There are some limitations in the application of EBUS-TBNI. Certain anatomical area is invisible and undetectable due to a 30° to 35° forward oblique view and 120° scope head flexion of EBUS bronchoscope, such as the upper lobe.[16] The effect of EBUS-TBNI for intratumoral treatment varies on the technical skills of the operators. However, most of the chest physicians are lack of training and practice due to the high cost of the equipment, which slows down its development.[17,18]

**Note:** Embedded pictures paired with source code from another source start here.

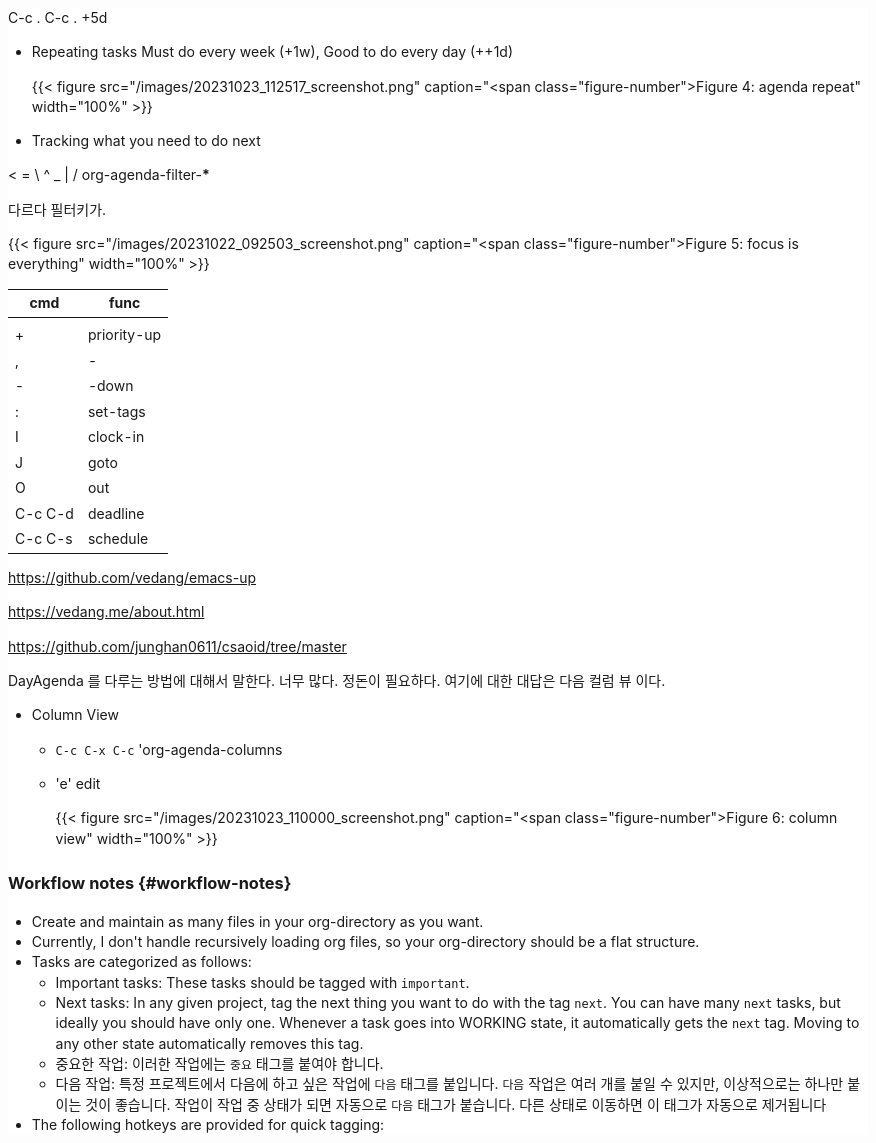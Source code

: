 C-c . C-c . +5d

-   Repeating tasks Must do every week (+1w), Good to do every day (++1d)

    {{< figure src="/images/20231023_112517_screenshot.png" caption="<span class=\"figure-number\">Figure 4: </span>agenda repeat" width="100%" >}}

-   Tracking what you need to do next

&lt; = \\ ^ _ | / org-agenda-filter-**\***

다르다 필터키가.

{{< figure src="/images/20231022_092503_screenshot.png" caption="<span class=\"figure-number\">Figure 5: </span>focus is everything" width="100%" >}}

| cmd     | func        |
|---------|-------------|
|         |             |
| +       | priority-up |
| ,       | -           |
| -       | -down       |
| :       | set-tags    |
| I       | clock-in    |
| J       | goto        |
| O       | out         |
| C-c C-d | deadline    |
| C-c C-s | schedule    |

<https://github.com/vedang/emacs-up>

<https://vedang.me/about.html>

<https://github.com/junghan0611/csaoid/tree/master>

DayAgenda 를 다루는 방법에 대해서 말한다. 너무 많다. 정돈이 필요하다. 여기에 대한 대답은 다음 컬럼 뷰 이다.

-   Column View
    -   `C-c C-x C-c` 'org-agenda-columns
    -   'e' edit

        {{< figure src="/images/20231023_110000_screenshot.png" caption="<span class=\"figure-number\">Figure 6: </span>column view" width="100%" >}}


### Workflow notes {#workflow-notes}

-   Create and maintain as many files in your org-directory as you want.
-   Currently, I don't handle recursively loading org files, so your org-directory should be a flat structure.
-   Tasks are categorized as follows:
    -   Important tasks: These tasks should be tagged with `important`.
    -   Next tasks: In any given project, tag the next thing you want to do with the tag `next`. You can have many `next` tasks, but ideally you should have only one. Whenever a task goes into WORKING state, it automatically gets the `next` tag. Moving to any other state automatically removes this tag.
    -   중요한 작업: 이러한 작업에는 `중요` 태그를 붙여야 합니다.
    -   다음 작업: 특정 프로젝트에서 다음에 하고 싶은 작업에 `다음` 태그를 붙입니다. `다음` 작업은 여러 개를 붙일 수 있지만, 이상적으로는 하나만 붙이는 것이 좋습니다. 작업이 작업 중 상태가 되면 자동으로 `다음` 태그가 붙습니다. 다른 상태로 이동하면 이 태그가 자동으로 제거됩니다
-   The following hotkeys are provided for quick tagging:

EBUS has great potential for development and became more promising in the expanding application filed. EBUS-TBNI is a new effective method for tumor debulking and airway recanalization in inoperable COPD patients with lung cancer. Further trials are warranted to evaluate the effectiveness and safety of EBUS-TBNI and determine the optimal individualized treatment.
6. Consent
Written informed consent was obtained from the patient for publication of this case report and any accompanying images. A copy of the written consent is available for review by the editor of this journal.
Footnotes
Abbreviations: APC = argon plasma coagulation, COPD = chronic obstructive pulmonary disease, CT = computed tomography, EBUS-TBNA = endobronchial ultrasound-guided transbronchial needle aspiration, EBUS-TBNI = endobronchial ultrasound-guided transbronchial needle injection, EITC = bronchoscopic endobronchial intratumoral chemotherapy, FEV1 = forced expiratory volume in 1 s, FVC = forced vital capacity, MVV = maximal voluntary ventilation, NSCLC = nonsmall cell lung cancer.
This project was supported by grants from the Natural Science Foundation of China (81470002 and 81270106) and the Ministry of Science and Technology of China (2012BAI05B00).
The authors have no conflicts of interest to disclose.